Scrambler therapy – also known as Calmare pain therapy -- sends mild electric signals through the skin via electrodes placed near areas where chronic nerve pain is felt. Similar to transcutaneous electrical nerve stimulation (TENS), the idea is to “scramble” pain signals being sent to the brain and reduce central sensitization.
Some patients get immediate relief after a 30-minute scrambler session, but most will have to undergo a series of treatments on successive days to have a prolonged analgesic effect. Smith says many patients “get really substantial relief.”
“The duration of relief usually increases with each day of treatment, and in contrast to TENS, analgesic effects have been reported to last for weeks, months, or even years after a treatment course,” wrote Smith, who reviewed 381 clinical trials of TENS and scrambler therapy with his co-author.
“The major limitation with respect to our understanding of electroanalgesia is the small number of well-designed, large, randomized, sham-controlled clinical trials of TENS and scrambler therapy.”
In one small study, patients getting scrambler therapy had a 91% reduction in pain and reduced their use of opioids and other pain relievers by 75 percent.
“If you can block the ascending pain impulses and enhance the inhibitory system, you can potentially reset the brain so it doesn’t feel chronic pain nearly as badly,” Smith says. “It’s like pressing Control-Alt-Delete about a billion times.”

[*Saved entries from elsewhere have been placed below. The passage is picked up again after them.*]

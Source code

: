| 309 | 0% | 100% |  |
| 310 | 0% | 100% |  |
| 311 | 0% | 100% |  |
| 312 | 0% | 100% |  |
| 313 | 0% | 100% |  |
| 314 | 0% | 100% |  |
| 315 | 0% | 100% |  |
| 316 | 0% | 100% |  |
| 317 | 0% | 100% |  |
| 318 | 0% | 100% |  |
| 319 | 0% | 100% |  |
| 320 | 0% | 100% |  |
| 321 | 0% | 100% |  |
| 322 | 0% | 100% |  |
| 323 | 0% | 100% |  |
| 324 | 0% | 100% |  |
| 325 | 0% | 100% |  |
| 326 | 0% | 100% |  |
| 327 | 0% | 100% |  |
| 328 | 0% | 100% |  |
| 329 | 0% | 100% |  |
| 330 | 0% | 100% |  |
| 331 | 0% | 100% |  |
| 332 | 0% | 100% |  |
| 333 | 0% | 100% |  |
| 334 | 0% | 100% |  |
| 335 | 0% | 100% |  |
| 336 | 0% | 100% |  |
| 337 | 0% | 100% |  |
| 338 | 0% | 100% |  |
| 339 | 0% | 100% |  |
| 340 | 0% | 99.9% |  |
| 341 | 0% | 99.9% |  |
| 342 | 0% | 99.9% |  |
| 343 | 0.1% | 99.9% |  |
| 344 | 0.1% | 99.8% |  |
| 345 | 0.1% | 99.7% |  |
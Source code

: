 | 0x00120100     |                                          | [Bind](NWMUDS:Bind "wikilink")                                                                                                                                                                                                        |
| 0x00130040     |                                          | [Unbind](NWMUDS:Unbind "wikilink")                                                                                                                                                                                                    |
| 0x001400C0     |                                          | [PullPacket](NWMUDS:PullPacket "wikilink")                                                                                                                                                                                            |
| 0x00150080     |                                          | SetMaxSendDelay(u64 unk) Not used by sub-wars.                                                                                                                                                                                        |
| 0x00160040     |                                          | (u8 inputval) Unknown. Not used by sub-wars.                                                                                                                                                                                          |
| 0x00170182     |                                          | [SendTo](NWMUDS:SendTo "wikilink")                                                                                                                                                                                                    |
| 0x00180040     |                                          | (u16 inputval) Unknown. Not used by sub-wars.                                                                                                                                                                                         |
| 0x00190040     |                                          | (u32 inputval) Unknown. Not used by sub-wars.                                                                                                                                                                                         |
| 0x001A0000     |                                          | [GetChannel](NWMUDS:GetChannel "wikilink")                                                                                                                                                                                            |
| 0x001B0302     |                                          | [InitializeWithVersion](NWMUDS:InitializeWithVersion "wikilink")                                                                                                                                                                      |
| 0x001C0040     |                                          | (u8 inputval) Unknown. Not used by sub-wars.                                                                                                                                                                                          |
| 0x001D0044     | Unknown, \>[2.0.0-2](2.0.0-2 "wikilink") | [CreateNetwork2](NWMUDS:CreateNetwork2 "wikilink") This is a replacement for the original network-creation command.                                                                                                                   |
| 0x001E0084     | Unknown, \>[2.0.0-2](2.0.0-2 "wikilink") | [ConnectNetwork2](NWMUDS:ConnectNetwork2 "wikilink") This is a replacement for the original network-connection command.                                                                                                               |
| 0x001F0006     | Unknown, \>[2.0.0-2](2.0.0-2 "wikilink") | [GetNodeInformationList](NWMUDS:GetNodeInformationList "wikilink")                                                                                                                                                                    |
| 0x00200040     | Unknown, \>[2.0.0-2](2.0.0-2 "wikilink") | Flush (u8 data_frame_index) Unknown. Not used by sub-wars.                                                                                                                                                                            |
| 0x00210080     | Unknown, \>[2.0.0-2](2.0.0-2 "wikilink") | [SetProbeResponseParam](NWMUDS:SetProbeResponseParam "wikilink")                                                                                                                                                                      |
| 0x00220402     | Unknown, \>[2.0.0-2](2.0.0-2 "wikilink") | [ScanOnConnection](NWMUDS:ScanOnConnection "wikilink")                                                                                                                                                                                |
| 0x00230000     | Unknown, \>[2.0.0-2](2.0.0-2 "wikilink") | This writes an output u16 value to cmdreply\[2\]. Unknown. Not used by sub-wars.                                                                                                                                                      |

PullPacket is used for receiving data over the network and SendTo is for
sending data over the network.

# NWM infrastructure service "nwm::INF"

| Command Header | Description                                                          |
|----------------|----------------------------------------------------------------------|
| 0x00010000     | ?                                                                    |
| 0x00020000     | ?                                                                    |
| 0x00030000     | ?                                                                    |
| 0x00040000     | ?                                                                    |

Scrambler therapy seems to be most effective in patients with CRPS or those who develop neuropathic pain after chemotherapy. It’s also been used to treat fibromyalgia, shingles, diabetic neuropathy and post-operative pain.
Amanda Greening was bedridden by CRPS at the young age of 20, but was able to walk again after several sessions of scrambler therapy. Amanda’s father wrote a column for PNN on her recovery. So did a local TV station:
Although scrambler therapy was approved by the FDA in 2009 for patients with chronic or neuropathic pain, the procedure is still not widely available or covered by insurance. Only one company makes the scrambler device, which costs about $65,000, and practitioners have to undergo several days of training to use it. Treatments cost about $300 per session.
Like other pain treatments, scrambler therapy doesn’t work for everyone. About 10 to 20% of patients have no analgesic response -- a risk many would be willing to take, if it means freeing themselves from a lifetime of pain.